UFS2 tuning for heterogeneous 4TB file system

Fri Jul 31 13:29:40 UTC 2009

On 7/26/09, Maxim Khitrov <mkhitrov at gmail.com> wrote:
> On Sun, Jul 26, 2009 at 3:56 AM, b. f.<bf1783 at googlemail.com> wrote:
>>>The file system in question will not have a common file size (which is
>>>what, as I understand, bytes per inode should be tuned for). There
>>>will be many small files (< 10 KB) and many large ones (> 500 MB). A
>>>similar, in terms of content, 2TB ntfs file system on another server
>>>has an average file size of about 26 MB with 59,246 files.
>>
>> Ordinarily, it may have a large variation in file sizes,  but can you
>> intervene, and segregate large and small files in separate
>> filesystems, so that you can optimize the settings for each
>> independently?
>
> That's a good idea, but the problem is that this raid array will grow
> in the future as I add additional drives. As far as I know, a
> partition can be expanded using growfs, but it cannot be moved to a
> higher address (with any "standard" tools). So if I create two
> separate partitions for different file types, the first partition will
> have to remain a fixed size. That would be problematic, since I cannot
> easily predict how much space it would need initially and for all
> future purposes (enough to store all the files, yet not waste space
> that could otherwise be used for the second partition).
>

Perhaps gconcat(8), gmirror(8),  or vinum(4) will solve your problem
here.  I think there are other tools as well.

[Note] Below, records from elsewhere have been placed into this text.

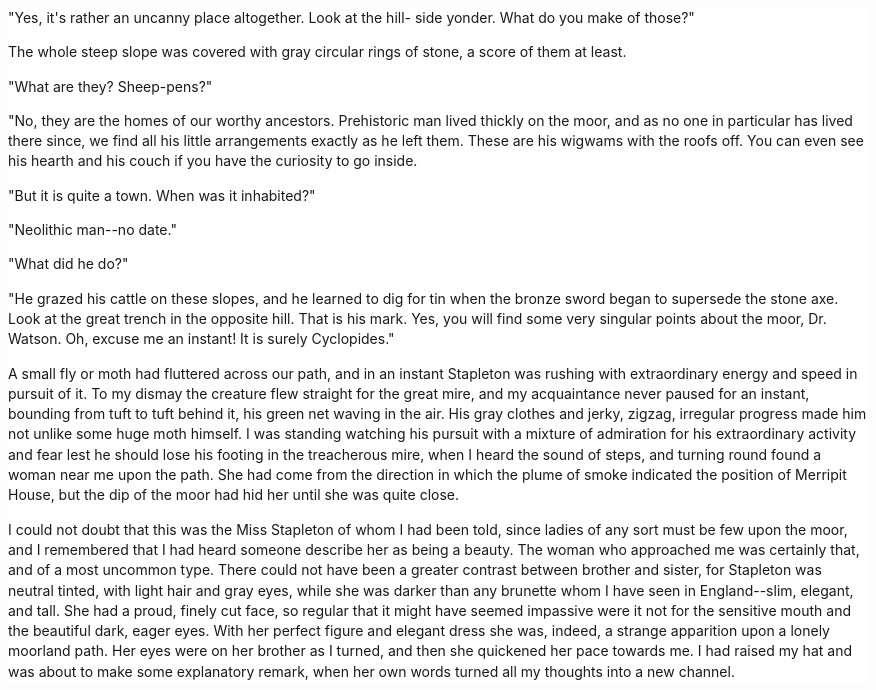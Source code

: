 "Yes, it's rather an uncanny place altogether. Look at the hill-
side yonder. What do you make of those?"

The whole steep slope was covered with gray circular rings of
stone, a score of them at least.

"What are they? Sheep-pens?"

"No, they are the homes of our worthy ancestors. Prehistoric man
lived thickly on the moor, and as no one in particular has lived
there since, we find all his little arrangements exactly as he
left them. These are his wigwams with the roofs off. You can even
see his hearth and his couch if you have the curiosity to go
inside.

"But it is quite a town. When was it inhabited?"

"Neolithic man--no date."

"What did he do?"

"He grazed his cattle on these slopes, and he learned to dig for
tin when the bronze sword began to supersede the stone axe. Look
at the great trench in the opposite hill. That is his mark. Yes,
you will find some very singular points about the moor, Dr.
Watson. Oh, excuse me an instant! It is surely Cyclopides."

A small fly or moth had fluttered across our path, and in an
instant Stapleton was rushing with extraordinary energy and speed
in pursuit of it. To my dismay the creature flew straight for the
great mire, and my acquaintance never paused for an instant,
bounding from tuft to tuft behind it, his green net waving in the
air. His gray clothes and jerky, zigzag, irregular progress made
him not unlike some huge moth himself. I was standing watching
his pursuit with a mixture of admiration for his extraordinary
activity and fear lest he should lose his footing in the
treacherous mire, when I heard the sound of steps, and turning
round found a woman near me upon the path. She had come from the
direction in which the plume of smoke indicated the position of
Merripit House, but the dip of the moor had hid her until she was
quite close.

I could not doubt that this was the Miss Stapleton of whom I had
been told, since ladies of any sort must be few upon the moor,
and I remembered that I had heard someone describe her as being a
beauty. The woman who approached me was certainly that, and of a
most uncommon type. There could not have been a greater contrast
between brother and sister, for Stapleton was neutral tinted,
with light hair and gray eyes, while she was darker than any
brunette whom I have seen in England--slim, elegant, and tall.
She had a proud, finely cut face, so regular that it might have
seemed impassive were it not for the sensitive mouth and the
beautiful dark, eager eyes. With her perfect figure and elegant
dress she was, indeed, a strange apparition upon a lonely
moorland path. Her eyes were on her brother as I turned, and then
she quickened her pace towards me. I had raised my hat and was
about to make some explanatory remark, when her own words turned
all my thoughts into a new channel.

>>>Ideally, I would prefer that small files do not waste more than 4 KB
>>>of space, which is what you have with ntfs. At the same time, having
>>>fsck running for days after an unclean shutdown is also not a good
>>>option (I always disable background checking). From what I've gathered
>>>so far, the two requirements are at the opposite ends in terms of file
>>>system optimization.
>>
>> I gather you are trying to be conservative, but have you considered
>> using gjournal(8)?  At least for the filesystems with many small
>> files?  In that way, you could safely avoid the need for most if not
>> all use of fsck(8), and, as an adjunct benefit, you would be able to
>> operate on the small files more quickly:
>>
>> http://lists.freebsd.org/pipermail/freebsd-current/2006-June/064043.html
>> http://www.freebsd.org/doc/en_US.ISO8859-1/articles/gjournal-desktop/article.html
>>
>> gjournal has a lower overhead than ZFS, and has proven to be fairly
>> reliable.  Also, you can always unhook it and revert to plain UFS
>> mounts easily.
>>
>> b.
>>
>
> Just fairly reliable? :)
>

Well, I'm not going to promise the sun, the moon, and the stars.  It
has worked for me (better than softupdates, I might add) under my more
modest workloads.

> I've done a bit of reading on gjournal and the main thing that's
> preventing me from using it is the recency of implementation. I've had
> a number of FreeBSD servers go down in the past due to power outages
> and SoftUpdates with foreground fsck have never failed me. I have
> never had a corrupt ufs2 partition, which is not something I can say
> about a few linux servers with ext3.
>
> Have there been any serious studies into how gjournal and SU deal with
> power outages? By that I mean taking two identical machines, issuing
> write operations, yanking the power cords, and then watching both
> systems recover? I'm sure that gjournal will take less time to reboot,
> but if this experiment is repeated a few hundred times I wonder what
> the corruption statistics would be. Is there ever a case, for
> instance, when the journal itself becomes corrupt because the power
> was pulled in the middle of a metadata flush?
>

I'm not aware of any such tests, but I wouldn't be surprised if  pjd@
or someone else who was interested in using gjournal(8) in a demanding
environment had made some.  I'll cc freebsd-fs@, because some of them
may not monitor freebsd-questions.  Perhaps someone there has some
advice.  You might also try asking on freebsd-geom at .

Regards,
                     b.

> Basically, I have no experience with gjournal, poor experience with
> other journaled file systems, and no real comparison between
> reliability characteristics of gjournal and SoftUpdates, which have
> served me very well in the past.
>
> - Max
>